Pull from the data below each line where the word "open" occurs, and copy it.
====== Records for the exercise ======
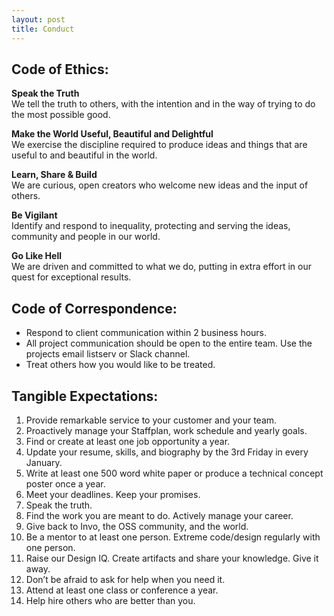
 ```yaml
---
layout: post
title: Conduct
---
```


## Code of Ethics:  
**Speak the Truth** 	
We tell the truth to others, with the intention and in the way of trying to do the most possible good.  

**Make the World Useful, Beautiful and Delightful** 	
We exercise the discipline required to produce ideas and things that are useful to and beautiful in the world. 

**Learn, Share & Build** 	
We are curious, open creators who welcome new ideas and the input of others.  

**Be Vigilant** 	
Identify and respond to inequality, protecting and serving the ideas, community and people in our world.  

**Go Like Hell** 	
We are driven and committed to what we do, putting in extra effort in our quest for exceptional results.


## Code of Correspondence:

 + Respond to client communication within 2 business hours.
 + All project communication should be open to the entire team. Use the projects email listserv or Slack channel.
 + Treat others how you would like to be treated.

## Tangible Expectations:

1. Provide remarkable service to your customer and your team.
2. Proactively manage your Staffplan, work schedule and yearly goals.
3. Find or create at least one job opportunity a year.
4. Update your resume, skills, and biography by the 3rd Friday in every January.
5. Write at least one 500 word white paper or produce a technical concept poster once a year.
6. Meet your deadlines. Keep your promises.
7. Speak the truth.
8. Find the work you are meant to do. Actively manage your career.
9. Give back to Invo, the OSS community, and the world.
10. Be a mentor to at least one person. Extreme code/design regularly with one person.
11. Raise our Design IQ. Create artifacts and share your knowledge. Give it away.
12. Don’t be afraid to ask for help when you need it.
13. Attend at least one class or conference a year.
14. Help hire others who are better than you.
======
Answer —
We are curious, open creators who welcome new ideas and the input of others.  
 + All project communication should be open to the entire team. Use the projects email listserv or Slack channel.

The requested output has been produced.